Employees, for instance, might receive additional training to learn the best way to work a recipe, so wouldn’t consider how technology could move them forward. Or collecting more data from the fryer might promise insight into performance but doesn’t add the context about what happens next in the process.
The question of how people and technology work together is especially complex when going through a digital transformation. Finding the place to start for making improvements requires identifying those capabilities that solve operational needs.
Model predictive control (MPC) is one such technology. It manages minute details and adjustments across processes, helping operators optimize production while maintaining or improving quality.
A common thread through the culture of many food processors is a trust that operators know what they’re doing. They’ve worked an area or particular process for years, so they know how to manipulate the process. They have earned the freedom to tinker as they see fit. And for their role, they do great work.
The challenge is the natural limits you hit when making manual adjustments. After all, it’s difficult to have the right operator in the right place at the right time to catch issues, make the necessary manual adjustments and stay in place long enough to ensure success.

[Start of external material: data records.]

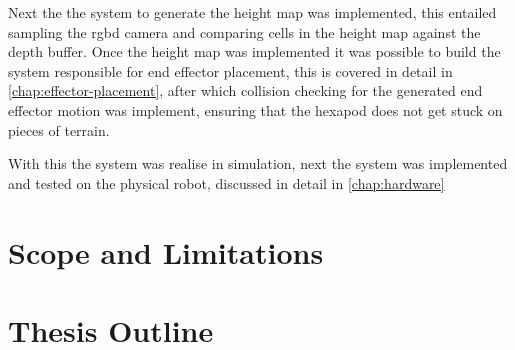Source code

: Next the the system to generate the height map was implemented, this entailed sampling the \ac{rgbd} camera and comparing cells in the height map against the depth buffer.
Once the height map was implemented it was possible to build the system responsible for end effector placement, this is covered in detail in \autoref{chap:effector-placement},
after which collision checking for the generated end effector motion was implement, ensuring that the hexapod does not get stuck on pieces of terrain.

With this the system was realise in simulation, next the system was implemented and tested on the physical robot, discussed in detail in \autoref{chap:hardware}

\section{Scope and Limitations}

\section{Thesis Outline}
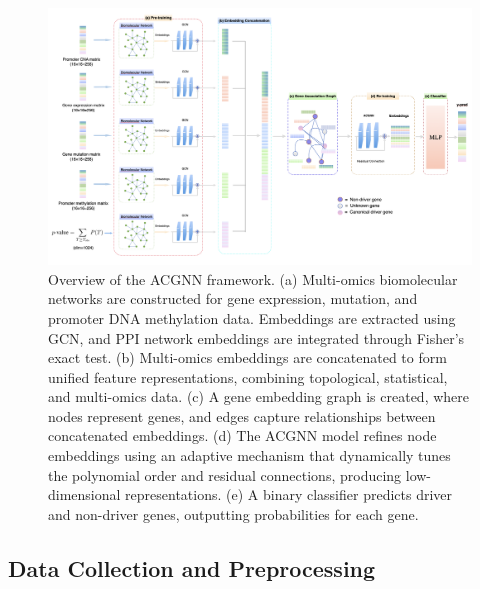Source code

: \begin{figure}
	\centering
	\scriptsize
	\captionsetup{font=footnotesize}
	\includegraphics[width=18cm]{images/__overview_framework.png}
	\vspace{0.5cm} %
	\caption{Overview of the ACGNN framework.
		(a) Multi-omics biomolecular networks are constructed for gene expression, mutation, and promoter DNA methylation data. Embeddings are extracted using GCN, and PPI network embeddings are integrated through Fisher's exact test.
		(b) Multi-omics embeddings are concatenated to form unified feature representations, combining topological, statistical, and multi-omics data.
		(c) A gene embedding graph is created, where nodes represent genes, and edges capture relationships between concatenated embeddings.
		(d) The ACGNN model refines node embeddings using an adaptive mechanism that dynamically tunes the polynomial order and residual connections, producing low-dimensional representations.
		(e) A binary classifier predicts driver and non-driver genes, outputting probabilities for each gene.}
	\label{overview}
\end{figure}

\subsection{Data Collection and Preprocessing}

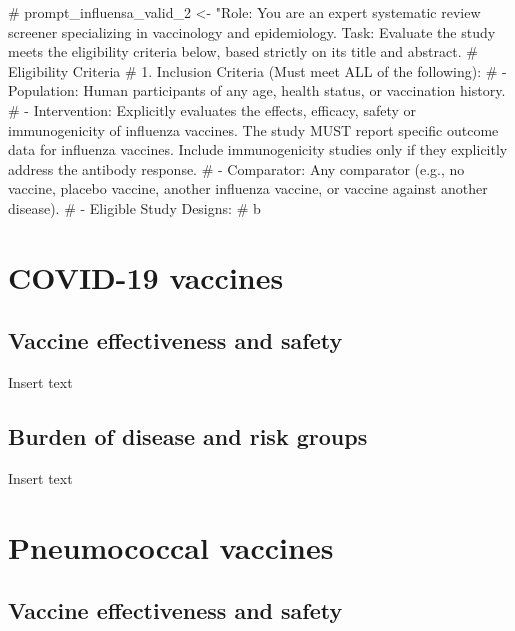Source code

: \documentclass[
  letterpaper,
  DIV=11,
  numbers=noendperiod]{scrartcl}
\newenvironment{Shaded}{\begin{snugshade}}{\end{snugshade}}
\newcommand{\CommentTok}[1]{\textcolor[rgb]{0.37,0.37,0.37}{#1}}
\begin{document}
\begin{Shaded}
\begin{Highlighting}[]
\CommentTok{\# prompt\_influensa\_valid\_2 \textless{}{-} "Role: You are an expert systematic review screener specializing in vaccinology and epidemiology. Task: Evaluate the study meets the eligibility criteria below, based strictly on its title and abstract.}
\CommentTok{\# Eligibility Criteria}
\CommentTok{\# 1. Inclusion Criteria (Must meet ALL of the following):}
\CommentTok{\# {-} Population: Human participants of any age, health status, or vaccination history.}
\CommentTok{\# {-} Intervention: Explicitly evaluates the effects, efficacy, safety or immunogenicity of influenza vaccines. The study MUST report specific outcome data for influenza vaccines. Include immunogenicity studies only if they explicitly address the antibody response.}
\CommentTok{\# {-} Comparator: Any comparator (e.g., no vaccine, placebo vaccine, another influenza vaccine, or vaccine against another disease).}
\CommentTok{\# {-} Eligible Study Designs:}
\CommentTok{\# b}
\end{Highlighting}
\end{Shaded}

\section{COVID-19 vaccines}\label{covid-19-vaccines}

\subsection{Vaccine effectiveness and
safety}\label{vaccine-effectiveness-and-safety-1}

Insert text

\subsection{Burden of disease and risk
groups}\label{burden-of-disease-and-risk-groups}

Insert text

\section{Pneumococcal vaccines}\label{pneumococcal-vaccines}

\subsection{Vaccine effectiveness and
safety}\label{vaccine-effectiveness-and-safety-2}
\end{document}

Operators may also be running the same machines in different ways on different shifts.
A related challenge is that despite their experience, operators often specialize at their process area, which results in different groups that have a range of different organizational responsibilities. An operator working on the frying process may have different metrics for success than an operator working on freezing – and these metrics could be at odds with one another.
Ultimately, however, if everyone on the line is not working together, they can’t optimize overall capacity. The problem is only heightened by scale; most processors have more than one line, and each one may run differently even though they are functionally very similar.
MPC brings everyone together using a wealth of historic plant data to identify how each part should ideally be working. We call it a standard model for production, which monitors a variety of process metrics and continuously looks for opportunities to improve throughput up and down the line. It then provides the intelligence operators need to do their jobs in an enhanced capacity, making highly targeted adjustments that yield significant material benefits and hit more advanced quality metrics.
These models add particular value at key points in production where bottlenecks occur. In frozen french fry production, for instance, some of the most frequent bottlenecks include direct sorting, defect sorting and freezing.
Consider defect sorting: most raw potatoes have bruises substantial enough to be a defect. Once the potatoes are cut, the specifications only allow for a limited number of fries with these defects to go through. Machines sort by analyzing 900 or more fries per minute, taking those with defects out of the line – but they still may not catch enough.
To stay on specification and prevent the bags from containing too many defects, the line needs to be slowed down. MPC decreases the line rate proactively, if too many defects are making it through, boosting efficiency and protecting product quality.
Technologies like MPC help food and beverage manufacturers leverage the strengths and experience of their people while making the best use of advanced data analytics. Together, they support greater efficiency and improved capacity throughout the organization.